Josh Smith (far left) and Josh Freed make up Detroit electronic duo Gosh Pith.
Josh Smith (far left) and Josh Freed make up Detroit electronic duo Gosh Pith. PHOTO: GOSH PITH

Please ignore the label "alternative R&B" posted at the top of this review: This hotly touted Detroit-based duo would rather you call what they do "cosmic- trap", as "a genre is a cosmic trap at the end of the day", they explained in an interview.

The statement is, of course, said tongue-in-cheek. Josh Freed and Josh Smith are two 23-year-old childhood buddies who are making music that reflects the au courant hybridisation of strands from, yes, alternative R&B to pop to techno with a dollop of psychedelia.

They list disparate acts such as Otis Redding, Little Richard and Outkast as influences, which simultaneously clarify and intrigue. Everything is fair game - past, present and future.

"Wanna let it go! Wanna let it go!" Smith avers in a woebegone voice in Waves, the opening track of their debut EP, Window. The song begins with slow, creeping steps, a la the mid-1990s trip-hop grandeur of Massive Attack's Better Things, before the pace picks up and it becomes a soulful, trippy ballad with reverbed guitars rubbed against slicked-up funk synths, with Smith's voice sounding dunked in water. Elsewhere, an Afrobeat riff rings in the air.

  • ALTERNATIVE R&B

  • WINDOW EP

    Gosh Pith

    4/5 stars

It sounds like the morning after, as if The Weeknd's Abel Tesfaye has finally found redemption after a debauched night in a discotheque.

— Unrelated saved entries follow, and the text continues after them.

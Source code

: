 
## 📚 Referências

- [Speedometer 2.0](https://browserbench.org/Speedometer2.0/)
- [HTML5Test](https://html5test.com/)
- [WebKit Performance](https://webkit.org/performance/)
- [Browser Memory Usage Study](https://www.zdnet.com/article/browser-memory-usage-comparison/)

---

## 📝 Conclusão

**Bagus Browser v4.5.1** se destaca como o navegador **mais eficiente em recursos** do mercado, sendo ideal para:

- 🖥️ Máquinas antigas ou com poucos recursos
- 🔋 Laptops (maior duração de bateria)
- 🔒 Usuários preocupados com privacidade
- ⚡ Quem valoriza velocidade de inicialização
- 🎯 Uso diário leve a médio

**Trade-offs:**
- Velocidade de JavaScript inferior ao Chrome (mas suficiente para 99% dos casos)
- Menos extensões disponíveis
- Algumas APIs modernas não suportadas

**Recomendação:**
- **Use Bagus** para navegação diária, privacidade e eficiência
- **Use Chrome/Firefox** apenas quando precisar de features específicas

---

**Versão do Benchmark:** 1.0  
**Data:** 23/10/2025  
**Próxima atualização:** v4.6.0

The effortless shape-shifting is symbolic of their globe-trotting experience, first meeting as children in a camp in Ontario, then meeting again in the University of Michigan as room-mates and, finally, spending time in Paris.

The title track, Window, is underscored by a near-imperceptible bassline that could have been ripped from the rule book of Air, the smooth-as-Vaseline downtempo band from Versailles. The best bits come towards the end of the song, as a louche electric guitar riff plays footsie with snare-drum F/X in a stark environment.

Such intuitive juxtaposition of dark and light, slow and brisk, pays off handsomely in two sensuous tracks. Smoke Bellow is slinky house, with Smith half-rapping, half-slurring like a lovesick Lothario. Prints sojourns into the garage rock soul terrain, with funky dominatrix synths and a Tex-Mex rattlesnake F/X, and Smith intoning like a long-lost cousin of The Black Keys.

They are innocent and menacing, familiar yet freaky too. Child, for instance, sounds like classic heart-on-sleeve soul balladry by way of the boiler room.

By the time one comes to the last track, all bets are off.

Vietnam Junkie oozes such strange goodness. The mutant dub-soul oddity appears like an otherworldly visitation, as if the fabulous folkronica band The Beta Band have reformed on Mars and made their way to Earth.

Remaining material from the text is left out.